Thanks for the plug! Great thing (or not so great thing; depends on your perspective  ) about Thunder Bay is you have no choice but to drive through it. You might also want to take in Fort William Historical Park, Kakabeka Falls or pick yourself some amethyst. This might help:
http://www.visitthunderbay.com/index.asp?page=things
Though you might want to bring your rubber boots (or an ark)...its been a tad bit rainy lately.


----------



## gaspasser (16 Jun 2008)

ex-Sup said:
			
		

> Thanks for the plug! Great thing (or not so great thing; depends on your perspective  ) about Thunder Bay is you have no choice but to drive through it. You might also want to take in Fort William Historical Park, Kakabeka Falls or pick yourself some amethyst. This might help:
> http://www.visitthunderbay.com/index.asp?page=things
> Though you might want to bring your rubber boots (or an ark)...its been a tad bit rainy lately.

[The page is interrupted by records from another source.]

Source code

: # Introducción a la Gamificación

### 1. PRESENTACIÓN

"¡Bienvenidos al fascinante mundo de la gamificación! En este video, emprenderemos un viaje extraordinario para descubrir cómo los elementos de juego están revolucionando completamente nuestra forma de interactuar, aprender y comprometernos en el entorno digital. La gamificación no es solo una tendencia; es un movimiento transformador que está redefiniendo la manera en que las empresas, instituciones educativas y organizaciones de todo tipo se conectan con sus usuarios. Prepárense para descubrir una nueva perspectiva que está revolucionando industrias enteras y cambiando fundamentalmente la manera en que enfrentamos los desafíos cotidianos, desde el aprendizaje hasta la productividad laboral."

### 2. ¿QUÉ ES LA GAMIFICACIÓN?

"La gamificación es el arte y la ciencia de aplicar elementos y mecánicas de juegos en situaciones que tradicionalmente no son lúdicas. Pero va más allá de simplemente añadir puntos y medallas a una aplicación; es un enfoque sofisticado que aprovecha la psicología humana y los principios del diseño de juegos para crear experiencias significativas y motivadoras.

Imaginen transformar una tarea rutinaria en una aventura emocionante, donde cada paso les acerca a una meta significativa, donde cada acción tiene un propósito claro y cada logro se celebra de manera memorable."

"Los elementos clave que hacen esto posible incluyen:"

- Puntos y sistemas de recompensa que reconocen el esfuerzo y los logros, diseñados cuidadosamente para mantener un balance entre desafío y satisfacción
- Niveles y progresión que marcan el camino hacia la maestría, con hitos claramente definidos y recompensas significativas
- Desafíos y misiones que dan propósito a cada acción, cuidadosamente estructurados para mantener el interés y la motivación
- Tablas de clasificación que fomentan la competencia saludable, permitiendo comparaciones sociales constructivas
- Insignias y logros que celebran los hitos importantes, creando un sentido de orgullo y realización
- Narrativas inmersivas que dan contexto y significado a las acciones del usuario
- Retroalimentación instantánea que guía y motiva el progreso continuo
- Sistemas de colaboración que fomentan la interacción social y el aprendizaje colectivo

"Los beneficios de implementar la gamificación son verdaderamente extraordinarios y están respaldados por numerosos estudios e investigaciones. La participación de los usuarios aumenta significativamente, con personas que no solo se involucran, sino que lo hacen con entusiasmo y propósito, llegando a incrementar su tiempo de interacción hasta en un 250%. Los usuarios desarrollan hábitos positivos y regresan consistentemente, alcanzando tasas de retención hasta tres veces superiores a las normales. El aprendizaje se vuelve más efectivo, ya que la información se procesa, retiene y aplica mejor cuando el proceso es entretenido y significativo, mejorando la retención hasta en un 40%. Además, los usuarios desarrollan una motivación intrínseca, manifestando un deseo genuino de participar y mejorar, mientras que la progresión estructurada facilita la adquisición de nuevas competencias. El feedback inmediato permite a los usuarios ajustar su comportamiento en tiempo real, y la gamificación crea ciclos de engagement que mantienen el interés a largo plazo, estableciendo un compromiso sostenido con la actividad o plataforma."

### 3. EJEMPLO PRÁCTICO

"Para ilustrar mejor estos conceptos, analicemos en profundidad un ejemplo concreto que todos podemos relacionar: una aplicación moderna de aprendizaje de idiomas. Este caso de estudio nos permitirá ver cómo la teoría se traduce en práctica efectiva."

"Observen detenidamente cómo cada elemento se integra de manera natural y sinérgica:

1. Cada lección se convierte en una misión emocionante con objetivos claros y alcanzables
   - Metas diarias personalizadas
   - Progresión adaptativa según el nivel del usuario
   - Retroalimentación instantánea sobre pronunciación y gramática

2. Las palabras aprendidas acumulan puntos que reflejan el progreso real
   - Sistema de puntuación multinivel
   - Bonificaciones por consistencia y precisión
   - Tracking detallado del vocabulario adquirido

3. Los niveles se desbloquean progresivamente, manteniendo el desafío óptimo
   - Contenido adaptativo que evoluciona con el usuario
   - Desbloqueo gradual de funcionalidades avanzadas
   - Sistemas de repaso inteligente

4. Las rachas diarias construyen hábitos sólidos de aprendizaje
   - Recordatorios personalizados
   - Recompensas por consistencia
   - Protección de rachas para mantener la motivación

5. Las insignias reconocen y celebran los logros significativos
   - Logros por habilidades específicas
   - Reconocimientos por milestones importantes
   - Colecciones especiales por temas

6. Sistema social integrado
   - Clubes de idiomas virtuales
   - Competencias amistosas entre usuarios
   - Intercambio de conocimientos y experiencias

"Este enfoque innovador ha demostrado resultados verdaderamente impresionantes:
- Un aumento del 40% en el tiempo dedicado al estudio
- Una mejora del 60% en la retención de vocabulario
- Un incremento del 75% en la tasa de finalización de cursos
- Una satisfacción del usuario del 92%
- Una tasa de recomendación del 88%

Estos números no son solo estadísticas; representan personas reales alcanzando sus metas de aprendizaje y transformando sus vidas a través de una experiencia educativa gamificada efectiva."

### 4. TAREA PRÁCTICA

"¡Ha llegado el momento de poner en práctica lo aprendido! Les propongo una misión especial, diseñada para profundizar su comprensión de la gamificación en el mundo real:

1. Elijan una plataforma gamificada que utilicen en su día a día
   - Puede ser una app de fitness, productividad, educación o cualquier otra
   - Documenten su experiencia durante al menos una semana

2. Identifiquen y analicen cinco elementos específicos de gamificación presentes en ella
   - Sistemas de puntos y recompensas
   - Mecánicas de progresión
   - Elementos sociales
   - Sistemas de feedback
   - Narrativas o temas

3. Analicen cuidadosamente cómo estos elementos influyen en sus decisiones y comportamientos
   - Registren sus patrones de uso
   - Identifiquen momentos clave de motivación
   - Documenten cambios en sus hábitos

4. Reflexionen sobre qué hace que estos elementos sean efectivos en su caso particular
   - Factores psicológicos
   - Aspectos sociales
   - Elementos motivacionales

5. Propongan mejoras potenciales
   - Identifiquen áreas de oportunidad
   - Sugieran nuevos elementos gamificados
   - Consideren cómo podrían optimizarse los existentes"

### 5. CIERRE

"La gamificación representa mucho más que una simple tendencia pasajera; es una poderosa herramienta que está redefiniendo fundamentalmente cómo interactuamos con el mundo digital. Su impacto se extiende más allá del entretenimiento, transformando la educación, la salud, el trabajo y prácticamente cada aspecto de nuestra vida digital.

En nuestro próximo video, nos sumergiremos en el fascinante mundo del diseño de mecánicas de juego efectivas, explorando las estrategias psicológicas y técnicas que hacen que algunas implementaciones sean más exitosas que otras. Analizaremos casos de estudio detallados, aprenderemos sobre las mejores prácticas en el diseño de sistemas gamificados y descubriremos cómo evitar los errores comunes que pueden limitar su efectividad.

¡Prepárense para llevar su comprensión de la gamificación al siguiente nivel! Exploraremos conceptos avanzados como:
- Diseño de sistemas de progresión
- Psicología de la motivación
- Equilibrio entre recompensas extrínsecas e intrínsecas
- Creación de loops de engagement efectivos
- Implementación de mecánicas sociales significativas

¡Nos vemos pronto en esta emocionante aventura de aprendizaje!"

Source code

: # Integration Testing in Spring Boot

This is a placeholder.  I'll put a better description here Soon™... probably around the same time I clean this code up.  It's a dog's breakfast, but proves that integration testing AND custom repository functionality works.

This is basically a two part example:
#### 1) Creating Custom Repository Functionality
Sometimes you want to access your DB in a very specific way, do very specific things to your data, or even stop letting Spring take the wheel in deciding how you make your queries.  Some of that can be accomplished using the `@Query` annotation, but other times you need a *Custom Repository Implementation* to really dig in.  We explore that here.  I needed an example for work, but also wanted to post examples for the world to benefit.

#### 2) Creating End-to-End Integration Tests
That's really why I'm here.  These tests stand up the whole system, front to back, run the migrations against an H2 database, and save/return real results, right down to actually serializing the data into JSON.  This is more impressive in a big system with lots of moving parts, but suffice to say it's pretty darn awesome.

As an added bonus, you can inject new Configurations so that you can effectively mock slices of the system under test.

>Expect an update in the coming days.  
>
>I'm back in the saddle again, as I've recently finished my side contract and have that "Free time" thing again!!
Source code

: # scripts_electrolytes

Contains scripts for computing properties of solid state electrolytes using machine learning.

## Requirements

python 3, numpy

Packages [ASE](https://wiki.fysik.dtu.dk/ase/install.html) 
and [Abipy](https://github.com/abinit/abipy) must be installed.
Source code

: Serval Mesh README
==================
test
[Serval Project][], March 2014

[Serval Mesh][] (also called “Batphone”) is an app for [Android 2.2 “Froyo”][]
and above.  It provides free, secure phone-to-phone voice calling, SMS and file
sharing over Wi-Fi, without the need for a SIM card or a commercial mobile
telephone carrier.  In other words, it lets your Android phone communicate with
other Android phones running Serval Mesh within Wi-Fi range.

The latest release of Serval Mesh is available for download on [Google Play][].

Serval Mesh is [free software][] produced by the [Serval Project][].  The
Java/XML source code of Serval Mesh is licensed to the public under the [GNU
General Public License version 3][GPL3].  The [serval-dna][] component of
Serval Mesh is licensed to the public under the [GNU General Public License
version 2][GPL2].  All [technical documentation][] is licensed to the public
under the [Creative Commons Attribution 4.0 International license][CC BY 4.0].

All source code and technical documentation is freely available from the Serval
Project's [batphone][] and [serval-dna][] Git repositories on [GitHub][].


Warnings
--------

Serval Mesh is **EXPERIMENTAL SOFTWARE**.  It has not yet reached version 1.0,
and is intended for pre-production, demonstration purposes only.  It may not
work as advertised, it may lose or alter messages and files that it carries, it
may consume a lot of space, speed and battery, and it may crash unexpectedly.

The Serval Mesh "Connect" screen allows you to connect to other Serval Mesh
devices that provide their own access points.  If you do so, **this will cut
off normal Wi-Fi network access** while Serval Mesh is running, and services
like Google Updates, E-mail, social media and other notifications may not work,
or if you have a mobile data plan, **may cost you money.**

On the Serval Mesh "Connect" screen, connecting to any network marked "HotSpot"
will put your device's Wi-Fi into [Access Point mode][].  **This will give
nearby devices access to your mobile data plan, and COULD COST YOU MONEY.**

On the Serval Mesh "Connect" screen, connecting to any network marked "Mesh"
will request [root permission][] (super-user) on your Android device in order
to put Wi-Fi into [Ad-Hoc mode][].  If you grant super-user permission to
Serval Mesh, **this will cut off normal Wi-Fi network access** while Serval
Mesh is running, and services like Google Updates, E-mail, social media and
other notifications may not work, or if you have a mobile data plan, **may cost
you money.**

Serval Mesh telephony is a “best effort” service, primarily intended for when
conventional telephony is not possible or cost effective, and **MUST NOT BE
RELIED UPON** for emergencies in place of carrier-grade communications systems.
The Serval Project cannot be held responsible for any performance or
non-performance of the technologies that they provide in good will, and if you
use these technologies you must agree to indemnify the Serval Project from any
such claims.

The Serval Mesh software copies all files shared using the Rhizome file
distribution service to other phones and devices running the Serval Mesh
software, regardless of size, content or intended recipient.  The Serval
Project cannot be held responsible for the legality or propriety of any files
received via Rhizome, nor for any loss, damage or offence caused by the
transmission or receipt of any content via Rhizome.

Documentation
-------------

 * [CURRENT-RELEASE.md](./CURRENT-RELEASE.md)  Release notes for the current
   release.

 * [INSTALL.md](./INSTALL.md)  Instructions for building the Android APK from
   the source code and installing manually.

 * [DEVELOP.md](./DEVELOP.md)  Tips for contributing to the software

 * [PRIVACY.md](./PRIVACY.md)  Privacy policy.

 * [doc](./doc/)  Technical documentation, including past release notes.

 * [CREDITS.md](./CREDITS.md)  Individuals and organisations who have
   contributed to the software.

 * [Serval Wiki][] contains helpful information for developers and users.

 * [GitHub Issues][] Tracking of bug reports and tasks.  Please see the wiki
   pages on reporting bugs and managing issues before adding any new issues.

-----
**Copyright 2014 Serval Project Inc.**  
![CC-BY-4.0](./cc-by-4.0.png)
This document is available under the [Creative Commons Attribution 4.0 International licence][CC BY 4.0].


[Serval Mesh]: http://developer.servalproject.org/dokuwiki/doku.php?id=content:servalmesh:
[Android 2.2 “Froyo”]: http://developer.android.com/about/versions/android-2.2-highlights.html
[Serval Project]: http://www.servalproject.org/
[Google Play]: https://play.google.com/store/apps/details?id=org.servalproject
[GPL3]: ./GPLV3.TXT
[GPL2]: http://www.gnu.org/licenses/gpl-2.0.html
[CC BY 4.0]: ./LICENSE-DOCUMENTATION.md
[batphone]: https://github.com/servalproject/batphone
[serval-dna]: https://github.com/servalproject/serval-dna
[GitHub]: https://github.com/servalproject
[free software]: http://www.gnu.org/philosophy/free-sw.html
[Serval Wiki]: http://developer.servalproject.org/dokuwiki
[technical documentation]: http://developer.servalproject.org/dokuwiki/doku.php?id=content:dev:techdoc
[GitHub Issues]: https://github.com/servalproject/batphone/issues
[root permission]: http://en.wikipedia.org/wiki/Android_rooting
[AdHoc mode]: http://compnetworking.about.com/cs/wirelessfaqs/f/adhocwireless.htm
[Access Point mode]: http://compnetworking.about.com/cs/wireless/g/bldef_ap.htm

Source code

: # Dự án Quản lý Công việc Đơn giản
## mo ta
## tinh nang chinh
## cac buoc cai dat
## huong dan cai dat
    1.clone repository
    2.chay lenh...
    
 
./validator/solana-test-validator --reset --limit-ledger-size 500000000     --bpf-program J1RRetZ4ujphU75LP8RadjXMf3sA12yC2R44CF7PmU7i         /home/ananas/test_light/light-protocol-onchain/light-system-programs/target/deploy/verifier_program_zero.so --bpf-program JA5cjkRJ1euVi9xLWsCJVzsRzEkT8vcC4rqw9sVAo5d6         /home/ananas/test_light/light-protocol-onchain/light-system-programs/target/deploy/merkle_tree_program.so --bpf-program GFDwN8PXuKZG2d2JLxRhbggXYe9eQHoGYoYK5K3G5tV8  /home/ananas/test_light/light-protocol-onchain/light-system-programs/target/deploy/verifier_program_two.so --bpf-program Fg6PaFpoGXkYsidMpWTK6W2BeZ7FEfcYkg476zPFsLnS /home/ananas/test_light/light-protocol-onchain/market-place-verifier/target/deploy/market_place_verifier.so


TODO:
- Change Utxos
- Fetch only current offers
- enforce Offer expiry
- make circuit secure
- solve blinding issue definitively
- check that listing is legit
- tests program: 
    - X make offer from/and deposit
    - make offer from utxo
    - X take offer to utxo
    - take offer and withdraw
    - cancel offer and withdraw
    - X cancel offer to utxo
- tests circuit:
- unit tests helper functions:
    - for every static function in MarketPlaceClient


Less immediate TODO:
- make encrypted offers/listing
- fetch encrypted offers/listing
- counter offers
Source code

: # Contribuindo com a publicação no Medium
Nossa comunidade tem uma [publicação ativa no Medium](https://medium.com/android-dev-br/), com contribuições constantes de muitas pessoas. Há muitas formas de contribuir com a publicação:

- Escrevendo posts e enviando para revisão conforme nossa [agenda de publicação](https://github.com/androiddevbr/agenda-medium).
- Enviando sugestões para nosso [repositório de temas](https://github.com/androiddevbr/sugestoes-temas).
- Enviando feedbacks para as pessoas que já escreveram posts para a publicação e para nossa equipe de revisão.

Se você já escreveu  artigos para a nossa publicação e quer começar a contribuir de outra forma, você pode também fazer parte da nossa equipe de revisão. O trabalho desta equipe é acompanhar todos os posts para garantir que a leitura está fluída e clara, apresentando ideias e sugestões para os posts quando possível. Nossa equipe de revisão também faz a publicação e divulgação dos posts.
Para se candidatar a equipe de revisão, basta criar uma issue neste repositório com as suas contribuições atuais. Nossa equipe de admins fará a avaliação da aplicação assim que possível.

Negative, Hightway 17 goes around T'bay.  But Hwy 17B goes thru town.  I just returned from a long haul out west, I can tell you that there are loads of Comfort Inns and Best Westerns along the side of the highway.   In Moose Jaw, there's the home of the Snowbirds, so probably a museum.  Kingston, ON, has Fort Henry that will start it's summer program soon of daily drill routines and noon salutes. If you're coming down the 400 from Sudbury {TCH 17} there's Canada's Wonderland between Barrie and TO.
Cheers and enjoy the trip!!!
Keep the Shiny side up!
BYTD


----------



## MedTechStudent (16 Jun 2008)

ThunderBay is nice until you get downtown.  Then it turns onto quite possibly the dirtiest downtown district I've ever seen in Canada.  With the exception of downtown Vancouver, and *maybe* Oshawa.  **shudderz**


----------



## ex-Sup (16 Jun 2008)

BYT Driver said:
			
		

> Negative, Hightway 17 goes around T'bay.  But Hwy 17B goes thru town.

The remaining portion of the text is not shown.